**Task prompt:** Go through the records below and return each line that has "distributed" in it.

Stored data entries
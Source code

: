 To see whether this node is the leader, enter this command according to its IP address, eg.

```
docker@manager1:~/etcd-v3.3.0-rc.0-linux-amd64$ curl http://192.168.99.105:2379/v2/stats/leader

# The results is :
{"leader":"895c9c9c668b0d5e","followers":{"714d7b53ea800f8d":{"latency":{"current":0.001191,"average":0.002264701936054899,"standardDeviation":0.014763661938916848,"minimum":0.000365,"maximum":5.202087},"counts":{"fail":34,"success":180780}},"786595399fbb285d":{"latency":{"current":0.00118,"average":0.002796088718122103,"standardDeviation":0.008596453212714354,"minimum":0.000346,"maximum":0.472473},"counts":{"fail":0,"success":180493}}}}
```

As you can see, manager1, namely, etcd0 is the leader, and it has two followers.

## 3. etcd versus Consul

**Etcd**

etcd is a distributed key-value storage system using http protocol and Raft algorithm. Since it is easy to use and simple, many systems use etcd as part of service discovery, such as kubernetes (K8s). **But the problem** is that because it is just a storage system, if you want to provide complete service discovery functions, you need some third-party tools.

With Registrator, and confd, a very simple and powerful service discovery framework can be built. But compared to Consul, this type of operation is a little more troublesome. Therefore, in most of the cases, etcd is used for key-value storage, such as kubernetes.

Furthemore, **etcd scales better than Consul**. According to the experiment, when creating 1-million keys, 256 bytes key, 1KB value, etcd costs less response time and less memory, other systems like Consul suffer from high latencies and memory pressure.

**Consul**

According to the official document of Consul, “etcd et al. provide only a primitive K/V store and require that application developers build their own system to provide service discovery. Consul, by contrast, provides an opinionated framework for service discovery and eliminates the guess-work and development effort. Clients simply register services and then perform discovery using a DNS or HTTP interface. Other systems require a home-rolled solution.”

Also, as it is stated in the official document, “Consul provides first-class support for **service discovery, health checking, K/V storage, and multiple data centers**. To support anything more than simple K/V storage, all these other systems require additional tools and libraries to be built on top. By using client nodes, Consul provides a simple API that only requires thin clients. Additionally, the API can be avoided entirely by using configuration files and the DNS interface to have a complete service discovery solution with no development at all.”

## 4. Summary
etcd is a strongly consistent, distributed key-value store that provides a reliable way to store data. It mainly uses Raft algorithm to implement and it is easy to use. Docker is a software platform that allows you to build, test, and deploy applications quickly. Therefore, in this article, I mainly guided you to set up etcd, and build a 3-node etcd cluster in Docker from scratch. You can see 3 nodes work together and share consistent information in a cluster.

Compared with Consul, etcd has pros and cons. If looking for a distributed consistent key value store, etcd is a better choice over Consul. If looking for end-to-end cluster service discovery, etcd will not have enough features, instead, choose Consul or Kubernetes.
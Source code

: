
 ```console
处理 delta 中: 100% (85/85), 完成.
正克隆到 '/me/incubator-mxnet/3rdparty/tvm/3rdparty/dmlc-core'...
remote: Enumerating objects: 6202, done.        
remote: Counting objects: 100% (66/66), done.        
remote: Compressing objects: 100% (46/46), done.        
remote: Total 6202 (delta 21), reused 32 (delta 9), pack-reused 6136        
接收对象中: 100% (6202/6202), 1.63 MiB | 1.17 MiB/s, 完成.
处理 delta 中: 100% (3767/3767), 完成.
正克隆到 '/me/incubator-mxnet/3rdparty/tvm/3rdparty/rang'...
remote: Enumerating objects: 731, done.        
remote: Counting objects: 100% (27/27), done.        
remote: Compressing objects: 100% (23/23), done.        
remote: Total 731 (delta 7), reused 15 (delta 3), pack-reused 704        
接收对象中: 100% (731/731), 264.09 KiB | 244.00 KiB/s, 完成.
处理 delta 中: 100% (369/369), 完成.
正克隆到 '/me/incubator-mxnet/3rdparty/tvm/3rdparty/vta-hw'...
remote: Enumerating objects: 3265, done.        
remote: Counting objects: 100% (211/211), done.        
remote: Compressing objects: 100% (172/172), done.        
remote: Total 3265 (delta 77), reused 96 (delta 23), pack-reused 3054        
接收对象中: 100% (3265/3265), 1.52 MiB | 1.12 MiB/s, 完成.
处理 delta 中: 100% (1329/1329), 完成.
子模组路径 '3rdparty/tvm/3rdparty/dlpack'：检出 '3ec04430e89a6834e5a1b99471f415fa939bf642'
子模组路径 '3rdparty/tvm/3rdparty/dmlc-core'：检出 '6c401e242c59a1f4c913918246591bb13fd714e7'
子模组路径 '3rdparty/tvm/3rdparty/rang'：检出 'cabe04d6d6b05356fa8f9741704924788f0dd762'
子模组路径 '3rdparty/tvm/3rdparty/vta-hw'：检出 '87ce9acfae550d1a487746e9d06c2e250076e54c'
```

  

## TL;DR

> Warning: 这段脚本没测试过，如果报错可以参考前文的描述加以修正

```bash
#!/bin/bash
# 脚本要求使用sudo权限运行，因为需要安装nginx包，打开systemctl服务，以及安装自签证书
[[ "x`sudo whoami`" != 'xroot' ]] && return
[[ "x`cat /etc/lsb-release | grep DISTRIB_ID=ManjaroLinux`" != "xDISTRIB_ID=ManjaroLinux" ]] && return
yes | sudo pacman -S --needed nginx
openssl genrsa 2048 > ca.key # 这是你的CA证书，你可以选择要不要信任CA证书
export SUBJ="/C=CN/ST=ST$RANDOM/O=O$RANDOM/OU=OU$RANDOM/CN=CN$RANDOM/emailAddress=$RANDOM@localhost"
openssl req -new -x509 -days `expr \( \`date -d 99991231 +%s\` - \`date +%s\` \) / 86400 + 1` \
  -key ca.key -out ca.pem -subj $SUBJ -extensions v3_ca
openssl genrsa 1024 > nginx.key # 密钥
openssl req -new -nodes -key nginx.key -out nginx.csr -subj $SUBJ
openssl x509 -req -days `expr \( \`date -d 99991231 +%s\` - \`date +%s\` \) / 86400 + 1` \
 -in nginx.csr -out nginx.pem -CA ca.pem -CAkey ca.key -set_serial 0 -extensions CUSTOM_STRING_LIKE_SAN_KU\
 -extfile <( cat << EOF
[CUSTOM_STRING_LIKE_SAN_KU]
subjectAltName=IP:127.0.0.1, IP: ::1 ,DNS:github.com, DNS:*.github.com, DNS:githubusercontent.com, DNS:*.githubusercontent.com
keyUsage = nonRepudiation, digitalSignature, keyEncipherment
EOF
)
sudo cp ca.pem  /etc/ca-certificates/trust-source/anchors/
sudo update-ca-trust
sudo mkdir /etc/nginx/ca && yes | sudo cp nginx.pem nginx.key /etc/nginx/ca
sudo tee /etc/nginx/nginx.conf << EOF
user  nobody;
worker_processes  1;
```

**Solution to this problem:**
etcd is a distributed key-value storage system using http protocol and Raft algorithm. Since it is easy to use and simple, many systems use etcd as part of service discovery, such as kubernetes (K8s). **But the problem** is that because it is just a storage system, if you want to provide complete service discovery functions, you need some third-party tools.
etcd is a strongly consistent, distributed key-value store that provides a reliable way to store data. It mainly uses Raft algorithm to implement and it is easy to use. Docker is a software platform that allows you to build, test, and deploy applications quickly. Therefore, in this article, I mainly guided you to set up etcd, and build a 3-node etcd cluster in Docker from scratch. You can see 3 nodes work together and share consistent information in a cluster.
Compared with Consul, etcd has pros and cons. If looking for a distributed consistent key value store, etcd is a better choice over Consul. If looking for end-to-end cluster service discovery, etcd will not have enough features, instead, choose Consul or Kubernetes.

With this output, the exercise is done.